The second definition says the lead time starts when the idea leaves the idea cloud and gets into the ready to start queue. This definition is almost accurate, but we still add some unnecessary time to the lead time. We tend to fill up the queue with promises and we know that a promise is not a commitment. So the idea - now work item - stays there until from a promise it becomes a commitment. Using the previous example, it looks like this: you finally know the colour you want, but the shop doesn’t have any, so it makes you a promise that they’ll call the central distribution and get some information about the next shipment, and you should call them the next day. This one day is still not on the shop, because they cannot really do anything about it. Sure, they can push the central to get it sooner, but the shop hasn’t made a commitment on the shipment. It made a promise to get you information.
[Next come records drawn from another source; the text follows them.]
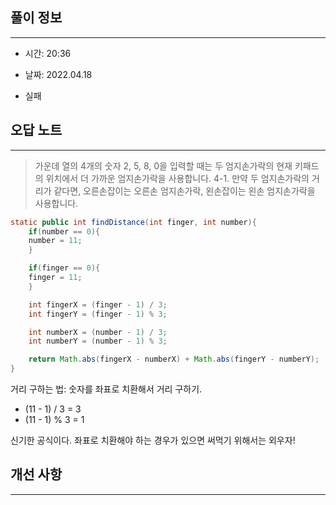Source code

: ## 풀이 정보

---

- 시간: 20:36

- 날짜: 2022.04.18

- 실패

## 오답 노트

---

> 가운데 열의 4개의 숫자 2, 5, 8, 0을 입력할 때는 두 엄지손가락의 현재 키패드의 위치에서 더 가까운 엄지손가락을 사용합니다.
4-1. 만약 두 엄지손가락의 거리가 같다면, 오른손잡이는 오른손 엄지손가락, 왼손잡이는 왼손 엄지손가락을 사용합니다.

```java
static public int findDistance(int finger, int number){
    if(number == 0){
    number = 11;
    }

    if(finger == 0){
    finger = 11;
    }

    int fingerX = (finger - 1) / 3;
    int fingerY = (finger - 1) % 3;

    int numberX = (number - 1) / 3;
    int numberY = (number - 1) % 3;

    return Math.abs(fingerX - numberX) + Math.abs(fingerY - numberY);
}
```
거리 구하는 법: 숫자를 좌표로 치환해서 거리 구하기.

- (11 - 1) / 3 = 3
- (11 - 1) % 3 = 1

신기한 공식이다. 좌표로 치환해야 하는 경우가 있으면 써먹기 위해서는 외우자!

## 개선 사항

---




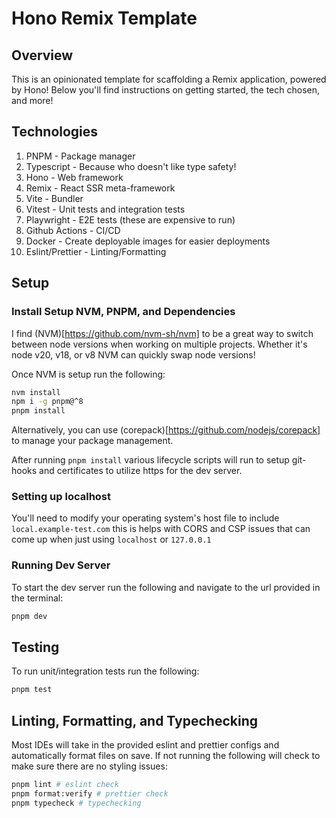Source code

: # Hono Remix Template

## Overview

This is an opinionated template for scaffolding a Remix application, powered by Hono! Below you'll find instructions on
getting started, the tech chosen, and more!

## Technologies

1. PNPM - Package manager
1. Typescript - Because who doesn't like type safety!
1. Hono - Web framework
1. Remix - React SSR meta-framework
1. Vite - Bundler
1. Vitest - Unit tests and integration tests
1. Playwright - E2E tests (these are expensive to run)
1. Github Actions - CI/CD
1. Docker - Create deployable images for easier deployments
1. Eslint/Prettier - Linting/Formatting

## Setup

### Install Setup NVM, PNPM, and Dependencies

I find (NVM)[https://github.com/nvm-sh/nvm] to be a great way to switch between node versions when working on multiple
projects. Whether it's node v20, v18, or v8 NVM can quickly swap node versions!

Once NVM is setup run the following:

```sh
nvm install
npm i -g pnpm@^8
pnpm install
```

Alternatively, you can use (corepack)[https://github.com/nodejs/corepack] to manage your package management.

After running `pnpm install` various lifecycle scripts will run to setup git-hooks and certificates to utilize https for
the dev server.

### Setting up localhost

You'll need to modify your operating system's host file to include `local.example-test.com` this is helps with CORS and
CSP issues that can come up when just using `localhost` or `127.0.0.1`

### Running Dev Server

To start the dev server run the following and navigate to the url provided in the terminal:

```sh
pnpm dev
```

## Testing

To run unit/integration tests run the following:

```sh
pnpm test
```

## Linting, Formatting, and Typechecking

Most IDEs will take in the provided eslint and prettier configs and automatically format files on save. If not running
the following will check to make sure there are no styling issues:

```sh
pnpm lint # eslint check
pnpm format:verify # prettier check
pnpm typecheck # typechecking
```

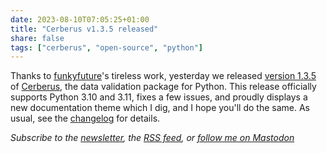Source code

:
 ```yaml
---
date: 2023-08-10T07:05:25+01:00
title: "Cerberus v1.3.5 released"
share: false
tags: ["cerberus", "open-source", "python"]
---
```

Thanks to [funkyfuture][1]'s tireless work, yesterday we released [version 1.3.5][2] of [Cerberus][3], the data
validation package for Python. This release officially supports Python 3.10 and 3.11, fixes a few issues, and proudly
displays a new documentation theme which I dig, and I hope you'll do the same. As usual, see the [changelog][4] for
details.

*Subscribe to the [newsletter][nl], the [RSS feed][rss], or [follow me on Mastodon][m]*

[1]: https://github.com/funkyfuture
[2]: https://pypi.org/project/Cerberus/1.3.5/
[3]: https://docs.python-cerberus.org
[4]: https://docs.python-cerberus.org/changelog.html#version-1-3-5

 [rss]: https://nicolaiarocci.com/index.xml
 [m]: https://fosstodon.org/@nicola
 [nl]: https://nicolaiarocci.substack.com

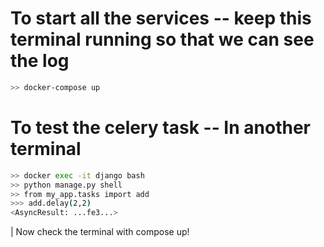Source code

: # To start all the services -- keep this terminal running so that we can see the log
```sh
>> docker-compose up
```

# To test the celery task -- In another terminal
```sh
>> docker exec -it django bash
>> python manage.py shell
>> from my_app.tasks import add
>>> add.delay(2,2)
<AsyncResult: ...fe3...>
```
| Now check the terminal with compose up!
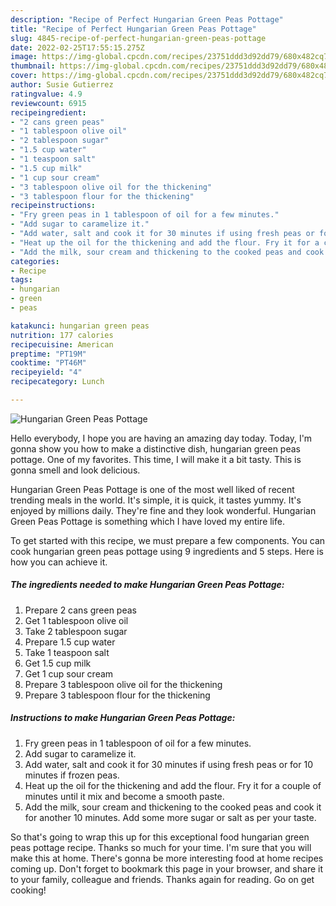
 ```yaml
---
description: "Recipe of Perfect Hungarian Green Peas Pottage"
title: "Recipe of Perfect Hungarian Green Peas Pottage"
slug: 4845-recipe-of-perfect-hungarian-green-peas-pottage
date: 2022-02-25T17:55:15.275Z
image: https://img-global.cpcdn.com/recipes/23751ddd3d92dd79/680x482cq70/hungarian-green-peas-pottage-recipe-main-photo.jpg
thumbnail: https://img-global.cpcdn.com/recipes/23751ddd3d92dd79/680x482cq70/hungarian-green-peas-pottage-recipe-main-photo.jpg
cover: https://img-global.cpcdn.com/recipes/23751ddd3d92dd79/680x482cq70/hungarian-green-peas-pottage-recipe-main-photo.jpg
author: Susie Gutierrez
ratingvalue: 4.9
reviewcount: 6915
recipeingredient:
- "2 cans green peas"
- "1 tablespoon olive oil"
- "2 tablespoon sugar"
- "1.5 cup water"
- "1 teaspoon salt"
- "1.5 cup milk"
- "1 cup sour cream"
- "3 tablespoon olive oil for the thickening"
- "3 tablespoon flour for the thickening"
recipeinstructions:
- "Fry green peas in 1 tablespoon of oil for a few minutes."
- "Add sugar to caramelize it."
- "Add water, salt and cook it for 30 minutes if using fresh peas or for 10 minutes if frozen peas."
- "Heat up the oil for the thickening and add the flour. Fry it for a couple of minutes until it mix and become a smooth paste."
- "Add the milk, sour cream and thickening to the cooked peas and cook it for another 10 minutes. Add some more sugar or salt as per your taste."
categories:
- Recipe
tags:
- hungarian
- green
- peas

katakunci: hungarian green peas 
nutrition: 177 calories
recipecuisine: American
preptime: "PT19M"
cooktime: "PT46M"
recipeyield: "4"
recipecategory: Lunch

---
```



![Hungarian Green Peas Pottage](https://img-global.cpcdn.com/recipes/23751ddd3d92dd79/680x482cq70/hungarian-green-peas-pottage-recipe-main-photo.jpg)

Hello everybody, I hope you are having an amazing day today. Today, I'm gonna show you how to make a distinctive dish, hungarian green peas pottage. One of my favorites. This time, I will make it a bit tasty. This is gonna smell and look delicious.

Hungarian Green Peas Pottage is one of the most well liked of recent trending meals in the world. It's simple, it is quick, it tastes yummy. It's enjoyed by millions daily. They're fine and they look wonderful. Hungarian Green Peas Pottage is something which I have loved my entire life.




To get started with this recipe, we must prepare a few components. You can cook hungarian green peas pottage using 9 ingredients and 5 steps. Here is how you can achieve it.

<!--inarticleads1-->

##### The ingredients needed to make Hungarian Green Peas Pottage:

1. Prepare 2 cans green peas
1. Get 1 tablespoon olive oil
1. Take 2 tablespoon sugar
1. Prepare 1.5 cup water
1. Take 1 teaspoon salt
1. Get 1.5 cup milk
1. Get 1 cup sour cream
1. Prepare 3 tablespoon olive oil for the thickening
1. Prepare 3 tablespoon flour for the thickening




<!--inarticleads2-->

##### Instructions to make Hungarian Green Peas Pottage:

1. Fry green peas in 1 tablespoon of oil for a few minutes.
1. Add sugar to caramelize it.
1. Add water, salt and cook it for 30 minutes if using fresh peas or for 10 minutes if frozen peas.
1. Heat up the oil for the thickening and add the flour. Fry it for a couple of minutes until it mix and become a smooth paste.
1. Add the milk, sour cream and thickening to the cooked peas and cook it for another 10 minutes. Add some more sugar or salt as per your taste.




So that's going to wrap this up for this exceptional food hungarian green peas pottage recipe. Thanks so much for your time. I'm sure that you will make this at home. There's gonna be more interesting food at home recipes coming up. Don't forget to bookmark this page in your browser, and share it to your family, colleague and friends. Thanks again for reading. Go on get cooking!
The third definition starts the lead time when a work item leaves the ready to start queue (when people start working on it). This definition doesn’t consider the important time between commitment and starting to work on the item. Based on my experience, most of the projects fail because the project managers start taking the project seriously when it starts, but the customer does so only when the commitment has been made. Let’s get back to the shop example. You go into the shop, wait there for 10 minutes and then get served, which takes 3 minutes. According to this definition the shop’s lead time is 3 minutes, but when you get home, you’ll tell your spouse or friend that you’ve spent 13 minutes in that shop and not 3 minutes. Do you feel the difference?

Following the logic from above the lead time doesn’t end when the work item is done. It ends when the customer has it in her hands. If you enter the shop and you can see your desired item, but you have to wait 10 minutes to get it, you’ll add this 10 minutes to their lead time.

The diagram below shows how the lead time should be calculated:

It has three important parts. The first (I) and and last (III) parts are practically waiting times. Either it waits to be started, or it waits to be delivered. The middle part (II) is when the work item is being worked on. Following the shop example, the commitment is made when the shop lets you in and is ready to serve you (it is open). After that you wait in a queue to be served (I), and when you actually reach the counter you can state your request and the shop assistant does his thing (II) and gives you what you want. Finally you leave the shop (III). The shop has full control over each phase (I-III), and the owners or managers can optimise these. For example, have two shop assistants and two on-demand queues. This will reduce the time spent waiting. The shop can reduce muda waste and make the “shop assistant does his thing” phase shorter. And finally, the shop can have a better layout that lets people leave the shop faster.

The situation is very similar in the software industry. We shouldn’t commit until we really have to (see real options), and we should be aware of the waiting time between commitment and start (I), and make it shorter. We can reduce muda during the development phase (II) with various Lean practices, and finally we can create solutions that deliver finished work items faster to customers (III), for example with continuous delivery.